Paris-Brest coffee praline eclair made from
– choux pastry,
– cracker,
– coffee mousseline cream,
– hazelnut and almond praline,
– chopped hazelnuts and almonds.
Materials used
– Micro-perforated silicone baking mat
– Ancel 240 bloom gelatin
– Pastry bags
– Plain tip
Ingredients
Hazelnut and almond praline
✔100g hazelnuts
✔100g almonds
✔100g caster sugar
For the cracker
✔60g butter
✔60g flour
✔60g brown sugar
✔A few chopped hazelnuts and almonds
Choux pastry
✔60g water
✔60g milk
✔70g flour
✔55g butter
✔Salt
✔1 teaspoon sugar
✔2 or 3 eggs (depending on size)
Coffee mousseline cream
✔220ml milk
✔35g sugar
✔50g egg yolks
✔25g cornflour
✔20g butter
✔1 sheet gelatin
+
✔140g softened butter
✔Coffee extract
The recipe
For 3-4 Paris-Brest
Hazelnut and almond praline
✔100g hazelnuts
✔100g almonds
✔100g caster sugar
Pour the hazelnuts and almonds onto a baking tray and bake at 150°C for 15 minutes. Pour the powdered sugar into a saucepan and make a caramel.
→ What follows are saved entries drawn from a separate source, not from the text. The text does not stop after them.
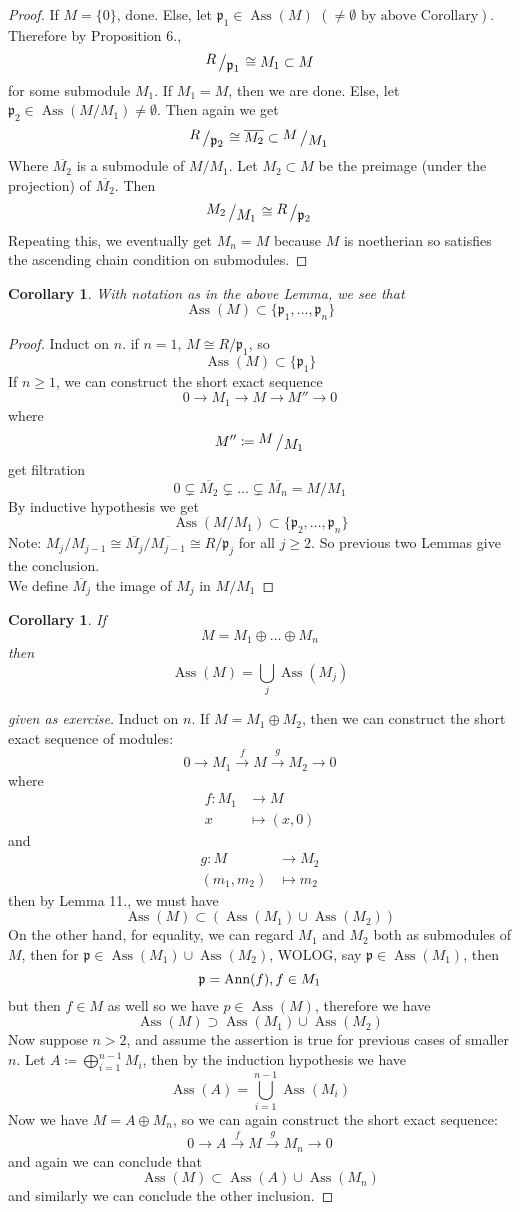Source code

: \documentclass[12pt]{article}
\newcommand{\ann}[1]{\textup{Ann}(#1)}
\DeclareMathOperator{\Ass}{Ass}
\newcommand{\bigslant}[2]{{\raisebox{.2em}{$#1$}\left/\raisebox{-.2em}{$#2$}\right.}}
\newcommand{\mapping}[5]{\begin{align*}
#1\colon #2 &\to #3\\
#4 & \mapsto #5
\end{align*}}
\def\p{\mathfrak{p}}
\newtheorem{corollary}[theorem]{Corollary}
\theoremstyle{definition}
\begin{document}
\begin{proof}
If $M = \{0\}$, done. Else, let $\p_1 \in \Ass(M)$ $(\neq \emptyset \text{ by above Corollary})$. Therefore by Proposition 6., 
\[
\bigslant{R}{\p_1} \cong M_1 \subset M
\]
for some submodule $M_1$. If $M_1 = M$, then we are done. Else, let $\p_2 \in \Ass(M/M_1) \neq \emptyset$. Then again we get
\[
\bigslant{R}{\p_2} \cong \overline{M_2} \subset \bigslant{M}{M_1}
\]
Where $\overline{M_2}$ is a submodule of $M/M_1$. Let $M_2 \subset M$ be the preimage (under the projection) of $\overline{M_2}$. Then 
\[
\bigslant{M_2}{M_1} \cong \bigslant{R}{\p_2}
\]
Repeating this, we eventually get $M_n = M$ because $M$ is noetherian so satisfies the ascending chain condition on submodules. 
\end{proof}
\begin{corollary}
With notation as in the above Lemma, we see that
\[
\Ass(M) \subset \{\p_1,\dots ,\p_n\}
\]
\end{corollary}
\begin{proof}
Induct on $n$. if $n=1$, $M\cong R/\p_1$, so 
\[
\Ass(M) \subset \{\p_1\}
\]
If $n \geq 1$, we can construct the short exact sequence
\[
0 \rightarrow M_1 \rightarrow M \rightarrow M'' \rightarrow 0
\]
where
\[
M'' \coloneqq \bigslant{M}{M_1}
\]
get filtration
\[
0 \subsetneq \overline{M_2} \subsetneq \dots \subsetneq \overline{M_n} = M/M_1
\]
By inductive hypothesis we get
\[
\Ass(M/M_1) \subset \{\p_2,\dots ,\p_n\}
\]
Note: $M_j/M_{j-1} \cong \overline{M_j} / \overline{M_{j-1}}\cong R/\p_j$ for all $j\geq 2$. So previous two Lemmas give the conclusion.\\
We define $\overline{M_j}$ the image of $M_j$ in $M/M_1$
\end{proof}
\begin{corollary}
If 
\[
M = M_1 \oplus \dots \oplus M_n
\]
then 
\[
\Ass(M) = \bigcup_j \Ass(M_j)
\]
\end{corollary}
\begin{proof}[given as exercise]
Induct on $n$. If $M = M_1 \oplus M_2$, then we can construct the short exact sequence of modules:
\[
0 \rightarrow M_1 \xrightarrow{f} M \xrightarrow{g} M_2 \rightarrow 0
\]
where
\[
\mapping{f}{M_1}{M}{x}{(x,0)}
\]
and
\[
\mapping{g}{M}{M_2}{(m_1,m_2)}{m_2}
\]
then by Lemma 11., we must have
\[
\Ass(M) \subset (\Ass(M_1) \cup \Ass(M_2))
\]
On the other hand, for equality, we can regard $M_1$ and $M_2$ both as submodules of $M$, then for $\p \in \Ass(M_1)\cup \Ass(M_2)$, WOLOG, say $\p \in \Ass(M_1)$, then 
\[
\p = \ann{f}, f\in M_1
\]
but then $f\in M$ as well so we have $p\in \Ass(M)$, therefore we have
\[
\Ass(M) \supset \Ass(M_1) \cup \Ass(M_2)
\]
Now suppose $n > 2$, and assume the assertion is true for previous cases of smaller $n$. Let $A\coloneqq \bigoplus_{i=1}^{n-1} M_i$, then by the induction hypothesis we have
\[
\Ass(A) = \bigcup_{i=1}^{n-1}\Ass(M_i)
\]
Now we have $M = A \oplus M_n$, so we can again construct the short exact sequence:
\[
0 \rightarrow A \xrightarrow{f} M \xrightarrow{g} M_n \rightarrow 0
\]
and again we can conclude that
\[
\Ass(M) \subset \Ass(A) \cup \Ass(M_n)
\]
and similarly we can conclude the other inclusion.
\end{proof}
\end{document}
Pour onto a sheet of parchment paper and leave to cool. Place the hazelnuts (having first rubbed them to remove as much skin as possible), almonds and chopped caramel in the bowl of a blender and blend until praline is obtained. Store in a closed container. You’ll have plenty of praline left over for other recipes.
For the cracker
✔60g butter
✔60g flour
✔60g brown sugar
A few chopped hazelnuts and almonds
Mix all ingredients, spread between two sheets, place in the freezer for a few minutes, then cut to the size of your éclair. Sprinkle chopped almonds and hazelnuts over the top. Return to the freezer.
For the choux pastry
✔60g water
✔60g milk
✔70g flour
✔55g butter
✔Salt
✔1 teaspoon sugar
✔2 or 3 eggs (depending on size)
Heat the water, milk, butter, salt and sugar in a saucepan. Remove from heat and add flour all at once. Mix well to dry out the dough for 2 to 3 minutes. Add the beaten eggs gradually, mixing well between each egg. Poach 6 puffs in a row on a baking sheet lined with silpain. Add the crackers. Bake in a static-heat oven at 170°C for approx. 45 minutes (time may vary according to oven). Leave to cool.
Coffee mousseline cream
✔220ml milk
✔35g sugar
✔50g egg yolks
✔25g cornflour
✔20g butter
✔1 sheet gelatin
+
✔140g softened butter
✔Coffee extract
Heat the milk in a saucepan. In a bowl, mix yolks, sugar and cornflour. Pour over the hot milk. Return to the saucepan and heat, stirring constantly, until the cream thickens. Remove from the heat and add the gelatine, previously softened in a bowl of cold water, and the butter (20g). Place in a cool place. Work the 140g of butter into the cooled cream, then add the coffee (according to desired intensity). Mix well. Fill a pastry bag fitted with a plain tip.
Assembly:
Cut the éclairs lengthwise, poach a little praline with a piping bag, then the crème mousseline with a plain tip. Place the caps on top.